Peter Bruntnell (born 26 January 1962) is a British singer-songwriter born in Wellington, New Zealand.

==Biography==
Bruntnell's family is originally from Wales; His family moved to New Zealand when his father, Owen Bruntnell, was sent to work at the British High Commission in Wellington for four years. They returned to the UK when Bruntnell was a year old, and settled in Kingston upon Thames. His great great uncle was Australian politician Albert Bruntnell who emigrated from Wales in 1888. Bruntnell also lived in Vancouver, Canada for a time, which is where he met Bill Ritchie who would go on to become Bruntnell’s songwriting partner.
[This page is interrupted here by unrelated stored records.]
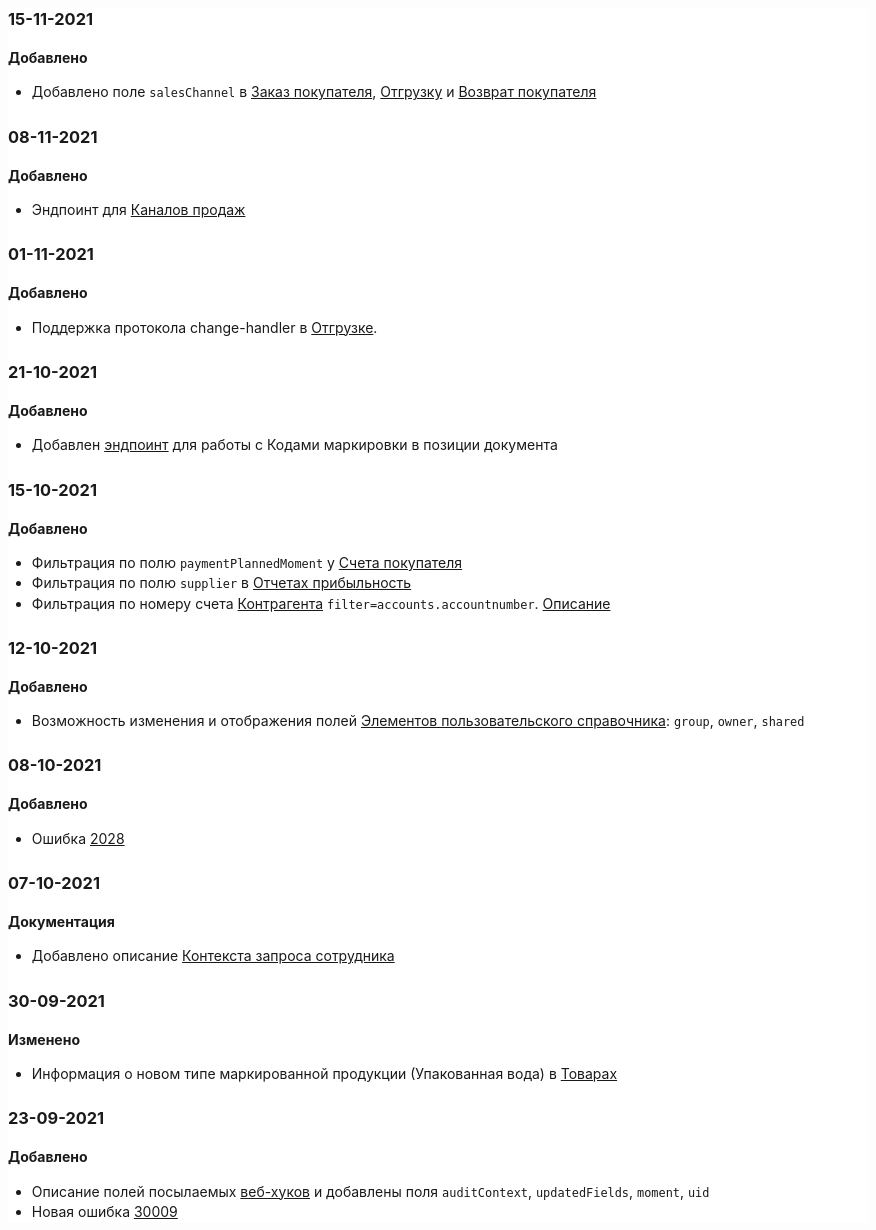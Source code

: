 ### 15-11-2021
**Добавлено**
- Добавлено поле `salesChannel` в [Заказ покупателя](#/documents/customerOrder#2-zakaz-pokupatelya), [Отгрузку](#/documents/demand#2-otgruzka) и [Возврат покупателя](#/documents/sales-return#2-vozvrat-pokupatelya)

### 08-11-2021
**Добавлено**
- Эндпоинт для [Каналов продаж](#/dictionaries/saleschannel#2-kanal-prodazh)

### 01-11-2021
**Добавлено**
- Поддержка протокола change-handler в [Отгрузке](#/documents/demand#2-otgruzka).

### 21-10-2021
**Добавлено**
- Добавлен [эндпоинт](#/dictionaries/tracking-code#2-kody-markirovki) для работы с Кодами маркировки в позиции документа

### 15-10-2021
**Добавлено**
- Фильтрация по полю `paymentPlannedMoment` у [Счета покупателя](#/documents/invoice-out#2-schet-pokupatelyu)
- Фильтрация по полю `supplier` в [Отчетах прибыльность](#/reports/report-pnl#2-otchet-pribylnost)
- Фильтрация по номеру счета [Контрагента](#/dictionaries/counterparty#2-kontragent) `filter=accounts.accountnumber`. [Описание](#/general#3-filtraciya-vyborki-s-pomoshyu-parametra-filter)

### 12-10-2021
**Добавлено**
- Возможность изменения и отображения полей [Элементов пользовательского справочника](#/dictionaries/customentity#3-elementy-polzovatelskogo-spravochnika): `group`, `owner`, `shared`

### 08-10-2021
**Добавлено**
- Ошибка [2028](#/errors#3-oshibki-formata)

### 07-10-2021
**Документация**
- Добавлено описание [Контекста запроса сотрудника](#/general#3-kontekst-zaprosa-sotrudnika)

### 30-09-2021
**Изменено**
- Информация о новом типе маркированной продукции (Упакованная вода) в [Товарах](#/dictionaries/product#2-tovar)

### 23-09-2021
**Добавлено**
- Описание полей посылаемых [веб-хуков](#/dictionaries/webhook#2-vebhuki) и добавлены поля `auditContext`, `updatedFields`, `moment`, `uid`
- Новая ошибка [30009](#/errors#3-kody-oshibok-dlya-veb-hukov)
In the early 1990s, Bruntnell returned to the UK and formed the band Milkwood, although he soon reverted to solo work and recordings with Matt Backer and Felix Harper as the Peter Bruntnell Combination. He was signed by Almo Sounds, who issued his debut album, Cannibal, in 1995., followed in 1997 by his second album, Camelot in Smithereens, working with producer Pete Smith on both records. NME magazine reviewed Cannibal, suggesting that “his records should be taught in schools” and calling him a “tremendous new talent to treasure”, with Music Week describing him as “a hidden gem of the music industry - a real talent”.

Bruntnell moved to Rykodisc / Slow River Records for his 1999 album Normal for Bridgwater. The album was highly recommended by VH1's Bill Flanagan and by Rolling Stones John Luerssen, helping to establish Bruntnell with American audiences. The album was recorded with the help of musicians from Son Volt, a band with whom he has toured regularly in the United States and continues to collaborate with today.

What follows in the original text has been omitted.